What output do you need?¶
flowchart TD
A[What do you need?] --> B{Response type?}
B -->|Continuous y| C{What kind of output?}
B -->|Discrete labels| D{What kind of output?}
C -->|Prediction interval| E[**Regressors**<br>ConformalRidgeRegressor<br>ConformalNearestNeighboursRegressor<br>KernelConformalRidgeRegressor<br>ConformalLassoRegressor]
C -->|Full predictive distribution| F[**CPS**<br>RidgePredictionMachine<br>KernelRidgePredictionMachine<br>NearestNeighboursPredictionMachine]
D -->|Prediction set with coverage guarantee| G[**Classifiers**<br>ConformalNearestNeighboursClassifier<br>ConformalSupportVectorMachine]
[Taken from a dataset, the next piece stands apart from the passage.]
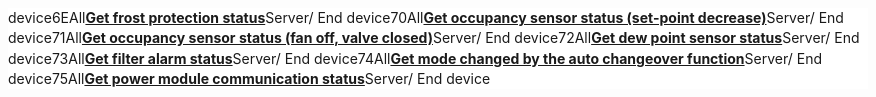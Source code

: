 device</td></tr><tr><td>6E</td><td>All</td><td><a href="general-display-and-power-recovery/frost-protection.md#you-can-read-the-frost-protection-status-with-the-command"><strong>Get frost protection status</strong></a></td><td>Server/ End device</td></tr><tr><td>70</td><td>All</td><td><a href="function-of-digital-input-output-occ/#you-can-read-the-occupancy-sensor-status-with-the-command"><strong>Get occupancy sensor status (set-point decrease)</strong></a></td><td>Server/ End device</td></tr><tr><td>71</td><td>All</td><td><a href="function-of-digital-input-output-occ/#you-can-read-the-occupancy-sensor-status-with-the-command-1"><strong>Get occupancy sensor status (fan off, valve closed)</strong></a></td><td>Server/ End device</td></tr><tr><td>72</td><td>All</td><td><a href="function-of-digital-input-output-occ/#you-can-read-the-dew-point-sensor-status-with-the-command"><strong>Get dew point sensor status</strong></a></td><td>Server/ End device</td></tr><tr><td>73</td><td>All</td><td><a href="function-of-digital-input-output-occ/#you-can-read-the-filter-alarm-status-with-the-command"><strong>Get filter alarm status</strong></a></td><td>Server/ End device</td></tr><tr><td>74</td><td>All</td><td><a href="function-of-digital-input-output-occ/#you-can-read-the-mode-changed-by-the-changeover-function-end-external-ntc-sensor-temperature-with-th"><strong>Get mode changed by the auto changeover function</strong></a></td><td>Server/ End device</td></tr><tr><td>75</td><td>All</td><td><a href="power-module-communication-status.md"><strong>Get power module communication status</strong></a></td><td>Server/ End device</td></tr></tbody></table>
D -->|Calibrated class probabilities| H[**Venn Predictors**<br>VennAbersPredictor<br>NearestNeighboursVennPredictor]
style E fill:#e8f5e9
style F fill:#e3f2fd
style G fill:#fff3e0
style H fill:#fce4ec
Rule of thumb
- Need a yes/no coverage guarantee? → Regressors or Classifiers
- Need to make decisions under uncertainty? → CPS (gives you the full distribution to optimise over)
- Need calibrated probabilities for downstream scoring? → Venn predictors
Regressors¶
All regressors produce ConformalPredictionInterval objects with guaranteed marginal coverage.
| Class | Complexity (per step) | Best when | Notes |
|---|---|---|---|
ConformalRidgeRegressor |
\(O(p^2)\) | Linear signal, moderate \(p\) | Exact; fastest for \(p \ll n\). Supports studentised residuals. |
KernelConformalRidgeRegressor |
\(O(n^2)\) | Nonlinear signal, kernel trick | Exact; any kernel from online_cp.kernels or sklearn. |
ConformalNearestNeighboursRegressor |
\(O(n)\) | Non-parametric, local patterns | Good default for tabular data. Custom distance metrics. |
ConformalLassoRegressor |
\(O(np)\) | High-dimensional sparse signals | Homotopy-based; supports elastic net (\(\rho > 0\)). |
Mondrian variants
Wrap any regressor in MondrianConformalRegressor for group-conditional coverage when you have a known categorical covariate (e.g., site, sensor type).
Quick start¶
from online_cp import ConformalRidgeRegressor
# Linear, fast, good default
model = ConformalRidgeRegressor(a=1.0) # a = ridge parameter
# Nonlinear with Gaussian kernel
from online_cp import KernelConformalRidgeRegressor, GaussianKernel
model = KernelConformalRidgeRegressor(kernel=GaussianKernel(sigma=1.0), a=0.01)
# K-nearest neighbours
from online_cp import ConformalNearestNeighboursRegressor
model = ConformalNearestNeighboursRegressor(k=5)
# High-dimensional sparse
from online_cp import ConformalLassoRegressor
model = ConformalLassoRegressor(lam=0.1, autotune=True)
Classifiers¶
All classifiers produce ConformalPredictionSet objects — sets of labels guaranteed to contain the true label with probability \(\geq 1 - \varepsilon\).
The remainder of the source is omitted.